Schwieriger ist die Handhabung in der katholischen Kirche. Denn hier ist die Ehe ein Sakrament und damit unauflöslich - "bis dass der Tod euch scheidet". Auch eine Wiederverheiratung in der Kirche ist ausgeschlossen. "Viele fühlen sich doppelt bestraft und denken: Meine Ehe ist kaputt, und jetzt verliere ich auch den Halt der Kirche", sagt der Pastoralreferent Martin Bartsch vom Erzbistum Köln: "Wir laden Betroffene zu Gottesdiensten ein, um zu zeigen, dass Gott sie nicht verlassen hat. Dies soll ein Zeichen der Wertschätzung sein."

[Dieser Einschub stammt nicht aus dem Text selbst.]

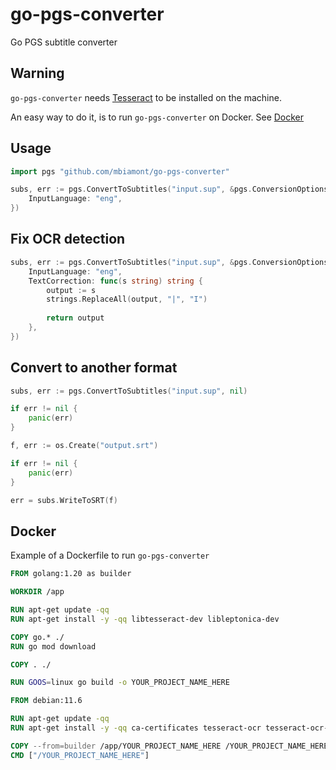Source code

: # go-pgs-converter
Go PGS subtitle converter

## Warning

`go-pgs-converter` needs [Tesseract](https://github.com/tesseract-ocr/tessdoc) to be installed on the machine. 

An easy way to do it, is to run `go-pgs-converter` on Docker. See [Docker](#Docker)

## Usage

```go
import pgs "github.com/mbiamont/go-pgs-converter"

subs, err := pgs.ConvertToSubtitles("input.sup", &pgs.ConversionOptions{
    InputLanguage: "eng",
})
```

## Fix OCR detection

```go
subs, err := pgs.ConvertToSubtitles("input.sup", &pgs.ConversionOptions{
    InputLanguage: "eng",
    TextCorrection: func(s string) string {
        output := s
        strings.ReplaceAll(output, "|", "I")
        
        return output
    },
})
```

## Convert to another format

```go
subs, err := pgs.ConvertToSubtitles("input.sup", nil)

if err != nil {
    panic(err)
}

f, err := os.Create("output.srt")

if err != nil {
    panic(err)
}

err = subs.WriteToSRT(f)
```

## Docker

Example of a Dockerfile to run `go-pgs-converter`

```dockerfile
FROM golang:1.20 as builder

WORKDIR /app

RUN apt-get update -qq
RUN apt-get install -y -qq libtesseract-dev libleptonica-dev

COPY go.* ./
RUN go mod download

COPY . ./

RUN GOOS=linux go build -o YOUR_PROJECT_NAME_HERE

FROM debian:11.6

RUN apt-get update -qq
RUN apt-get install -y -qq ca-certificates tesseract-ocr tesseract-ocr-eng tesseract-ocr-fra ## Add as many languages you need 

COPY --from=builder /app/YOUR_PROJECT_NAME_HERE /YOUR_PROJECT_NAME_HERE
CMD ["/YOUR_PROJECT_NAME_HERE"]
```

Es hört dort auf, wo es angefangen hat

In Gottesdiensten für Getrennte werden den Teilnehmern oft unterschiedliche Stationen angeboten. Sie reichen etwa von "Krise-Katastrophe-Scheitern" über "Austausch-Kommunikation-Auseinandersetzung" bis hin zu "Trost-Gemeinschaft-Hoffnung" und "Neubeginn". Eingestimmt durch Gebete, Musik und Lesungen sind die Gläubigen eingeladen, sich zu den Stationen zu begeben, an denen sie sich mit Trennung, Schmerz und Neubeginn auseinandersetzen können.

Nach dem Segensgebet hätten sie zudem die Gelegenheit, sich auch persönlich segnen zu lassen, sagt Martin Bartsch: "Gerade der Einzelsegen ist vielen besonders wichtig." Viele hätten das Bedürfnis zu spüren, dass es Gottes Segen noch für sie gebe. Zudem ist der Gottesdienst für viele ein heilsamer Abschluss: "Jetzt ist es rund", habe einmal eine betroffene Frau zu ihm gesagt, erzählt Bartsch: Vor dem Altar hat es angefangen und dort hört es auch auf.